• **Entries shown**
....
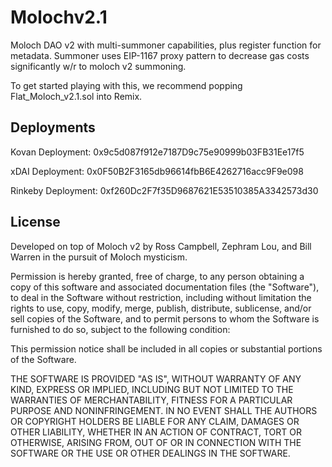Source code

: # Molochv2.1
Moloch DAO v2 with multi-summoner capabilities, plus register function for metadata. Summoner uses EIP-1167 proxy pattern to decrease gas costs significantly w/r to moloch v2 summoning.

To get started playing with this, we recommend popping Flat_Moloch_v2.1.sol into Remix. 

## Deployments

Kovan Deployment: 0x9c5d087f912e7187D9c75e90999b03FB31Ee17f5

xDAI Deployment: 0x0F50B2F3165db96614fbB6E4262716acc9F9e098

Rinkeby Deployment: 0xf260Dc2F7f35D9687621E53510385A3342573d30

## License

Developed on top of Moloch v2 by Ross Campbell, Zephram Lou, and Bill Warren in the pursuit of Moloch mysticism. 

Permission is hereby granted, free of charge, to any person obtaining
a copy of this software and associated documentation files (the
"Software"), to deal in the Software without restriction, including
without limitation the rights to use, copy, modify, merge, publish,
distribute, sublicense, and/or sell copies of the Software, and to
permit persons to whom the Software is furnished to do so, subject to
the following condition:

This permission notice shall be included in all copies or substantial portions of the Software.


THE SOFTWARE IS PROVIDED "AS IS", WITHOUT WARRANTY OF ANY KIND, EXPRESS
OR IMPLIED, INCLUDING BUT NOT LIMITED TO THE WARRANTIES OF
MERCHANTABILITY, FITNESS FOR A PARTICULAR PURPOSE AND NONINFRINGEMENT.
IN NO EVENT SHALL THE AUTHORS OR COPYRIGHT HOLDERS BE LIABLE FOR ANY
CLAIM, DAMAGES OR OTHER LIABILITY, WHETHER IN AN ACTION OF CONTRACT,
TORT OR OTHERWISE, ARISING FROM, OUT OF OR IN CONNECTION WITH THE
SOFTWARE OR THE USE OR OTHER DEALINGS IN THE SOFTWARE.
....
• **Exercise aim**
Word-for-word transcript, pictures excluded: copy all the material above.

• **Answer space**
Source code

: # Molochv2.1
Moloch DAO v2 with multi-summoner capabilities, plus register function for metadata. Summoner uses EIP-1167 proxy pattern to decrease gas costs significantly w/r to moloch v2 summoning.

To get started playing with this, we recommend popping Flat_Moloch_v2.1.sol into Remix. 

## Deployments

Kovan Deployment: 0x9c5d087f912e7187D9c75e90999b03FB31Ee17f5

xDAI Deployment: 0x0F50B2F3165db96614fbB6E4262716acc9F9e098

Rinkeby Deployment: 0xf260Dc2F7f35D9687621E53510385A3342573d30

## License

Developed on top of Moloch v2 by Ross Campbell, Zephram Lou, and Bill Warren in the pursuit of Moloch mysticism. 

Permission is hereby granted, free of charge, to any person obtaining
a copy of this software and associated documentation files (the
"Software"), to deal in the Software without restriction, including
without limitation the rights to use, copy, modify, merge, publish,
distribute, sublicense, and/or sell copies of the Software, and to
permit persons to whom the Software is furnished to do so, subject to
the following condition:

This permission notice shall be included in all copies or substantial portions of the Software.


THE SOFTWARE IS PROVIDED "AS IS", WITHOUT WARRANTY OF ANY KIND, EXPRESS
OR IMPLIED, INCLUDING BUT NOT LIMITED TO THE WARRANTIES OF
MERCHANTABILITY, FITNESS FOR A PARTICULAR PURPOSE AND NONINFRINGEMENT.
IN NO EVENT SHALL THE AUTHORS OR COPYRIGHT HOLDERS BE LIABLE FOR ANY
CLAIM, DAMAGES OR OTHER LIABILITY, WHETHER IN AN ACTION OF CONTRACT,
TORT OR OTHERWISE, ARISING FROM, OUT OF OR IN CONNECTION WITH THE
SOFTWARE OR THE USE OR OTHER DEALINGS IN THE SOFTWARE.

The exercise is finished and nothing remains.